Ne résulte-t-il pas de l'ensemble de ce discours qu'il regarde l'enseignement religieux non seulement comme ne devant jouer qu'un très petit rôle dans l'enseignement primaire, mais comme une chose funeste ?
Napoléon Ier, lorsqu'il fit le concordat, se trouvait en face d'une opinion à peu près semblable : « On dit (ce sont à peu près ses paroles) que toutes les religions sont mauvaises ; j'incline plutôt à croire qu'elles sont toutes bonnes. »
Au point de vue social où se plaçait l'empereur, il avait parfaitement raison.
Sans doute l'histoire montre que rien n'a provoqué autant, non pas seulement de discussions, mais de combats et de cruautés, que rien n'a plus ensanglanté les pages de l'histoire que les querelles de religion. Presque toujours ces querelles portaient sur des points dogmatiques n'intéressant en rien la société humaine. C'était le produit d'une intolérance que nos mœurs non moins que les lois ont bannie de notre siècle. Ces faits déplorables ne doivent pas faire perdre de vue que derrière les dogmes particuliers des religions diverses, il y a des vérités communes à toutes, que ces dogmes ne font que refléter ; tels sont les principes que je rappelais tantôt : La justice de Dieu en face de la responsabilité humaine.
L'enseignement religieux, quel qu'il soit, donné d'une manière ou d'autre, par un culte ou par un autre, aura toujours pour résultat de répandre ces grandes vérités. Au point de vue social, est-ce chose inutile ?

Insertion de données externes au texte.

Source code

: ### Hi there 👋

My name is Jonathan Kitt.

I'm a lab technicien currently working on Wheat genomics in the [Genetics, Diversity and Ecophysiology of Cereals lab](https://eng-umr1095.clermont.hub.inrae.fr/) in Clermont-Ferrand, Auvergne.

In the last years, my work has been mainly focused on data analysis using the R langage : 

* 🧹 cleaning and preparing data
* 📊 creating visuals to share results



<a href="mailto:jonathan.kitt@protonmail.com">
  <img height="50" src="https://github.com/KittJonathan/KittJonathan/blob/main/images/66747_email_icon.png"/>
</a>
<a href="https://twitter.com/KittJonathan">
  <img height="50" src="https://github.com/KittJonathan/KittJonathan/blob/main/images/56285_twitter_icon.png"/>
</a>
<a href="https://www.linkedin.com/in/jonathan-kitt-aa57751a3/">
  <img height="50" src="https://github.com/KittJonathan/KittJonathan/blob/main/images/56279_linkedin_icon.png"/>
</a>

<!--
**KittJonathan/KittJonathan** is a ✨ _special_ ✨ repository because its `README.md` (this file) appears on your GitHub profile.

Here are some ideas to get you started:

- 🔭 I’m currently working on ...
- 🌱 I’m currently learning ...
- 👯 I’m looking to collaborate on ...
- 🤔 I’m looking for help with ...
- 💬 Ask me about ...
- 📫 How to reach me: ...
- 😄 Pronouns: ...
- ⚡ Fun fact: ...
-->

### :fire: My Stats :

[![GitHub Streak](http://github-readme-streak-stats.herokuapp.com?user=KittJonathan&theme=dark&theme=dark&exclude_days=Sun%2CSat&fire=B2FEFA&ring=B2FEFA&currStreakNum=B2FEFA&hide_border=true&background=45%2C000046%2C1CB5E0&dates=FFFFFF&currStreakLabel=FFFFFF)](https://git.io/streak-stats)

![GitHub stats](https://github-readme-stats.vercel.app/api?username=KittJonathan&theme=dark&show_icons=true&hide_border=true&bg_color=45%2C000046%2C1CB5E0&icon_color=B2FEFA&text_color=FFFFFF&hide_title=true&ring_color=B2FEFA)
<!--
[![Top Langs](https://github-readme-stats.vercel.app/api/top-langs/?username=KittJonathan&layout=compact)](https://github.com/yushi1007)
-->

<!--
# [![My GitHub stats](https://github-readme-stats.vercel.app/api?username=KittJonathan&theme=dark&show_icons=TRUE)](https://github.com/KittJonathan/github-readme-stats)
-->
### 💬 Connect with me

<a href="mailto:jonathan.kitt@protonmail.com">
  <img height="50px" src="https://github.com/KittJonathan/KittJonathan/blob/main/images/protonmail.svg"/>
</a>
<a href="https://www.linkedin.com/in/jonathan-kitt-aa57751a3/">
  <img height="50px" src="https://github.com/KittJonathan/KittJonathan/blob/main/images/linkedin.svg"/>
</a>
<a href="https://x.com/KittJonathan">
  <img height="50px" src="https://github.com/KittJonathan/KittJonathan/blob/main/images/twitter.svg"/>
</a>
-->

Ce n'est pas au moment où de bien tristes faits ont obligé à recourir à l'action la plus terrible de la force matérielle que nous devons penser à enlever aux classes malheureuses ces éléments moraux qui retiennent, encouragent et consolent.
Je me hâte de le dire, je rends une justice qu'on leur refuse si souvent aux intentions de ceux qui veulent la séparation de l'enseignement religieux et de l'enseignement civil.
Mais il ne faut pas l'oublier : dans cette séparation, il n'y a pas d'amoindrissement pour l'idée religieuse. L'honorable ministre des finances, dans une occasion récente, lorsque pour la première fois la question des écoles d'adultes a été soulevée dans cette Chambre, répondant à l'honorable M. Dumortier qui l'accusait de vouloir anéantir le sentiment religieux, lui disait :
« La séparation relèvera l'enseignement religieux ; il est amoindri par la jonction ! séparez-le, faites-le donner à l'église et vous aurez remplacé l'enseignement trop mécanique de l'instituteur par un enseignement plus relevé. »
Je comprends ce système, mais ce que je ne comprends pas, c'est que tout en admettant la jonction de deux enseignements on veuille amoindrir l'enseignement religieux en le déclarant chose insignifiante, regrettable. Qu'on le sépare plutôt, mais qu'on ne l'avilisse pas.
En repoussant nettement le point de départ de l'honorable M. Funck, je ne méconnais pas qu'il ait fait des observations justes sur certains points de l'exécution de la loi ; mais je crois qu'on peut y faire droit, sans procéder d'une manière radicale, sans supprimer d'un trait toute l'organisation actuelle pour se lancer dans des discussions interminables afin d'élaborer de nouveaux règlements ; on peut donner satisfaction à l'honorable membre sans recourir a ces moyens absolus dont l'application serait grosse de difficultés.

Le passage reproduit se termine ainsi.